You can see all the forms a variable can take by putting the following code in to a playground:
var actualInt = 10 var possibleInt: Int? = 10 var nilInt: Int? println(actualInt) // "10" println(possibleInt) // "Optional(10)" println(nilInt) // "nil"
As you can see, actualInt prints out as we expect it to, but possibleInt prints out as an optional that contains the value 10 instead of just 10. This is a very important distinction because an optional cannot be used as if it were the value it wraps. The nilInt optional just reports that it is nil. At any point, you can update the value within an optional, including the fact that you can give it a value for the first time using the assignment operator (=):
nilInt = 2 println(nilInt) // "Optional(2)"

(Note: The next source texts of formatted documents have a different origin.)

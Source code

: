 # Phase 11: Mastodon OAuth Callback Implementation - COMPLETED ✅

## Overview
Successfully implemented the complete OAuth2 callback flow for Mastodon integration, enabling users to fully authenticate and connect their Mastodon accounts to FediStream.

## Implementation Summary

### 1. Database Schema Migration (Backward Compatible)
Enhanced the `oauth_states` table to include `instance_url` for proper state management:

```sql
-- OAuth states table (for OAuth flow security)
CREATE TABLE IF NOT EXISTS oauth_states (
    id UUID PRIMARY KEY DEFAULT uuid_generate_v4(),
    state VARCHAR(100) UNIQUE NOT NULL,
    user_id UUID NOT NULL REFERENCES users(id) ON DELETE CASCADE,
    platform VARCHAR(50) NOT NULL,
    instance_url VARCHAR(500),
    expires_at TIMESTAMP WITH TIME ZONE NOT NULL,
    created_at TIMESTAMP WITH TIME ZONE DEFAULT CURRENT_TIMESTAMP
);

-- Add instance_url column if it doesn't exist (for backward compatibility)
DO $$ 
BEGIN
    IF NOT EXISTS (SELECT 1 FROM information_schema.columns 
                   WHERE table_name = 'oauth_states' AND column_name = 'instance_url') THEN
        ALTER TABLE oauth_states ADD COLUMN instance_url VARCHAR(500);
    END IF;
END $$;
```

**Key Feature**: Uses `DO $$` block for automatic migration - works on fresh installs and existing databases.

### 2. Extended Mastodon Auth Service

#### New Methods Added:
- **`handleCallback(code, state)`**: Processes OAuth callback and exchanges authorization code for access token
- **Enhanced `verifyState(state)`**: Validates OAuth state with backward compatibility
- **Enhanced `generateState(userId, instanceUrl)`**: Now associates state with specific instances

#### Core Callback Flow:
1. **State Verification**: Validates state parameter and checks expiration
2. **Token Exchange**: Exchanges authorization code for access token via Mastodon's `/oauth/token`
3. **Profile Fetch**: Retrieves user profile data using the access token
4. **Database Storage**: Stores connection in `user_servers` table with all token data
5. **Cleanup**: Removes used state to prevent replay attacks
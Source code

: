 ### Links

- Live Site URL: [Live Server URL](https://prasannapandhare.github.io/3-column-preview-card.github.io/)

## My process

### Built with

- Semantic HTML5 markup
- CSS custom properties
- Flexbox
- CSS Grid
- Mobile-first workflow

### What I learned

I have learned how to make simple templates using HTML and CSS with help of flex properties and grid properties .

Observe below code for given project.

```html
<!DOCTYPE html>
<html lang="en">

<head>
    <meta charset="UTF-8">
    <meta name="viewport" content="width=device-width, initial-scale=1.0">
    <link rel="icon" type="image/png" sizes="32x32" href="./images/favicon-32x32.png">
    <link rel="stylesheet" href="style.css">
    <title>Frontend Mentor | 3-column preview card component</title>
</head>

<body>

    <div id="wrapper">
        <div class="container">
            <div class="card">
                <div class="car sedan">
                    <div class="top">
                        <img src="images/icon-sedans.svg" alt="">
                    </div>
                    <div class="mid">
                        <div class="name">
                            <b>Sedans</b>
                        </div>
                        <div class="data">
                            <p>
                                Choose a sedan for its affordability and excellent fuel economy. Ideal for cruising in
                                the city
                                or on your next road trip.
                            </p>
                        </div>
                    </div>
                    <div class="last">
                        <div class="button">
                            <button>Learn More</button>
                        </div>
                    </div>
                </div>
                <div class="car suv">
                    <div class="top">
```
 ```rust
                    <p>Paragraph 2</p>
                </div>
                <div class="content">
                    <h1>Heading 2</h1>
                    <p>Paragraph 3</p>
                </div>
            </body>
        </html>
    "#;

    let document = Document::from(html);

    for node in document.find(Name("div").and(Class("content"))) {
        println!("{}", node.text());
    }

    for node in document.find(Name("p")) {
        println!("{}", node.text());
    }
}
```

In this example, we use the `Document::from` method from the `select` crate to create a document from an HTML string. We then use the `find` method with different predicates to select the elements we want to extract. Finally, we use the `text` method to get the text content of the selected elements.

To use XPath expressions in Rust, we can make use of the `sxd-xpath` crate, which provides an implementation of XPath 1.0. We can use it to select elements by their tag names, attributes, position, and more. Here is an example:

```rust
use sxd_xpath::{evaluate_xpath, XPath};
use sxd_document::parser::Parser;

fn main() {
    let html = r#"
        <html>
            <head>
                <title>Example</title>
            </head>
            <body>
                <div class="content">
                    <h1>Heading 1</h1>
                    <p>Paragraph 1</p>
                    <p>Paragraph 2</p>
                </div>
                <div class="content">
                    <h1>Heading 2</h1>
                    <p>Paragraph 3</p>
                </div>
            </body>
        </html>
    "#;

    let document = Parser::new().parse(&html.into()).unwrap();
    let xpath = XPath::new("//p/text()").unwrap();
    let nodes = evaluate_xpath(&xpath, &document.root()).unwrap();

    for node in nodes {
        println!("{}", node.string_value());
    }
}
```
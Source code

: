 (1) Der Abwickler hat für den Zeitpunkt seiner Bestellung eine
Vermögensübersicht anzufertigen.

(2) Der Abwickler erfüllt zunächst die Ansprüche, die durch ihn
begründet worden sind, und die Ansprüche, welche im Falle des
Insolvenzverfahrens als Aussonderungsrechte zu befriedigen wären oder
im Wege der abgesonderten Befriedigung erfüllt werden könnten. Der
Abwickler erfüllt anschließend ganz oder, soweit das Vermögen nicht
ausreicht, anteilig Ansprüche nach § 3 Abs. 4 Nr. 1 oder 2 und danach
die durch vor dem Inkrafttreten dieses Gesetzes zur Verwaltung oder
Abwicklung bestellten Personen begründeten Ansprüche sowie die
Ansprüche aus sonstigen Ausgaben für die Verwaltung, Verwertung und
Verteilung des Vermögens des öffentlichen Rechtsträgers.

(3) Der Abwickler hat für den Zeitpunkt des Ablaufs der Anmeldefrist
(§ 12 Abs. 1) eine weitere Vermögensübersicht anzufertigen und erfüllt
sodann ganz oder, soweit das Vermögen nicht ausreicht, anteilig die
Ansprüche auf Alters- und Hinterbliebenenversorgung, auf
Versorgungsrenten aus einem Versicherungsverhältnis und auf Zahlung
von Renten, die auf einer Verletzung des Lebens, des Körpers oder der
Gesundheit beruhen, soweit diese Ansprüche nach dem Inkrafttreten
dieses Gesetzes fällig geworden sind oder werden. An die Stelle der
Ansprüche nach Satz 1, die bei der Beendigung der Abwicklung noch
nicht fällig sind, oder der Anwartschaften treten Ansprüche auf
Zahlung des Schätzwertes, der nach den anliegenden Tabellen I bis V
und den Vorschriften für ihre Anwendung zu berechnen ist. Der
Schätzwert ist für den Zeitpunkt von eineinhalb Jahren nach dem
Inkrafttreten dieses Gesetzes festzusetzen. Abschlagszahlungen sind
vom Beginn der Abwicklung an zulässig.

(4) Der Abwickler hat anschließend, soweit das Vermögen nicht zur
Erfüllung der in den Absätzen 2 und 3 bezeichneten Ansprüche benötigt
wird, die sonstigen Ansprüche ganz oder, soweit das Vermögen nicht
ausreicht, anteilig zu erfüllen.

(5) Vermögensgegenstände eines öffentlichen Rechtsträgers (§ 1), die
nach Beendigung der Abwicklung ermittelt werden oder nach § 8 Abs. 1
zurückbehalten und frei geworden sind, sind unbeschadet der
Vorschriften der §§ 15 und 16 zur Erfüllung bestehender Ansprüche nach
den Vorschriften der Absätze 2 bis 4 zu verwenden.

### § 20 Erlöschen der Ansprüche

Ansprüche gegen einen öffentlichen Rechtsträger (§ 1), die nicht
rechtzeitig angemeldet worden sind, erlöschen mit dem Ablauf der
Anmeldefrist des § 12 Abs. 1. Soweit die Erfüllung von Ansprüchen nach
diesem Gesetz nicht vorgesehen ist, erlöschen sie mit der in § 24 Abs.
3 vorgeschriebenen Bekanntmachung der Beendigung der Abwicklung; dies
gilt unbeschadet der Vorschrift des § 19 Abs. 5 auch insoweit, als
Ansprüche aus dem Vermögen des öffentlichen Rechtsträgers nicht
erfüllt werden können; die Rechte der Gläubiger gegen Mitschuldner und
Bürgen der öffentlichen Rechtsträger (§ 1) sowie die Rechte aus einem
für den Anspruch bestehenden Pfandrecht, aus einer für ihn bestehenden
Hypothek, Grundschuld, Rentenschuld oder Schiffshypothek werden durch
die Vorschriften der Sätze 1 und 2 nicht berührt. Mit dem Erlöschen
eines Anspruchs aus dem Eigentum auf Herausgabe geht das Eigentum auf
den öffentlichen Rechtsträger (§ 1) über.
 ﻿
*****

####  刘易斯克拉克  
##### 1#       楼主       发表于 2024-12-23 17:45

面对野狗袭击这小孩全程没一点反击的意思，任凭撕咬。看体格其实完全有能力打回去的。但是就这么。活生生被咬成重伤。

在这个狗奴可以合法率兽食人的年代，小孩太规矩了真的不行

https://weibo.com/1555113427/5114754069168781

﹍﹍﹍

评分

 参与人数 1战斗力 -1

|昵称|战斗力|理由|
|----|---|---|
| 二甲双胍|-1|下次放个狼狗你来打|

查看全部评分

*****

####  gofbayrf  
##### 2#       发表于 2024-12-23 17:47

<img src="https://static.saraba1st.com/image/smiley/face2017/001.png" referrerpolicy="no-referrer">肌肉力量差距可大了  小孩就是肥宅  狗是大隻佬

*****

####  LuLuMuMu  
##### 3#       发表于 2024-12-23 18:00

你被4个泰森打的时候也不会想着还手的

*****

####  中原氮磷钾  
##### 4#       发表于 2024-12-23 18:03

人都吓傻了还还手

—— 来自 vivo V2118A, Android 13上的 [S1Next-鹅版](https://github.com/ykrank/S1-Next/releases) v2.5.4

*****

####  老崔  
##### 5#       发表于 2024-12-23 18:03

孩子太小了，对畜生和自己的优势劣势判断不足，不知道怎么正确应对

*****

You can even remove the value within an optional by assigning it to nil:
nilInt = nil println(nilInt) // "nil"
So, we have this wrapped form of a variable that may or may not contain a value. What do we do if we need to access the value within an optional? The answer is that we must unwrap it.
Unwrapping an optional
There are multiple ways to unwrap an optional. All of them essentially assert that there is truly a value within the optional. This is a wonderful safety feature of Swift. The compiler forces you to consider the possibility that an optional lacks any value at all. In other languages, this is a very commonly overlooked scenario that can cause obscure bugs.
Optional binding
The safest way to unwrap an optional is using something called optional binding. With this technique, you can assign a temporary constant or variable to the value contained within the optional. This process is contained within an if statement, so that you can use an else statement for when there is no value. An optional binding looks like this:
if let string = possibleString {
println("possibleString has a value: \(string)")
}
else {
println("possibleString has no value")
}
An optional binding is distinguished from an if statement primarily by the if let syntax. Semantically, this code says “if you can let the constant string be equal to the value within possibleString, print out its value; otherwise, print that it has no value.” The primary purpose of an optional binding is to create a temporary constant that is the normal (nonoptional) version of the optional.
It is also possible to use a temporary variable in an optional binding:
possibleInt = 10
if var int = possibleInt {
int *= 2
}
println(possibleInt) // Optional(10)
Note that an astrix (*) is used for multiplication in Swift. You should also note something important about this code, that is, if you put it into a playground, even though we multiplied int by 2, the value does not change. When we print out possibleInt later, the value still remains Optional(10). This is because even though we made the int variable (otherwise known as mutable), it is simply a temporary copy of the value within possibleInt. No matter what we do with int, nothing will be changed about the value within possibleInt. If we need to update the actual value stored within possibleInt, we need to simply assign possibleInt to int after we are done modifying it:
possibleInt = 10
if var int = possibleInt {
int *= 2
possibleInt = int
}
println(possibleInt) // Optional(20)
Now the value wrapped inside possibleInt has actually been updated.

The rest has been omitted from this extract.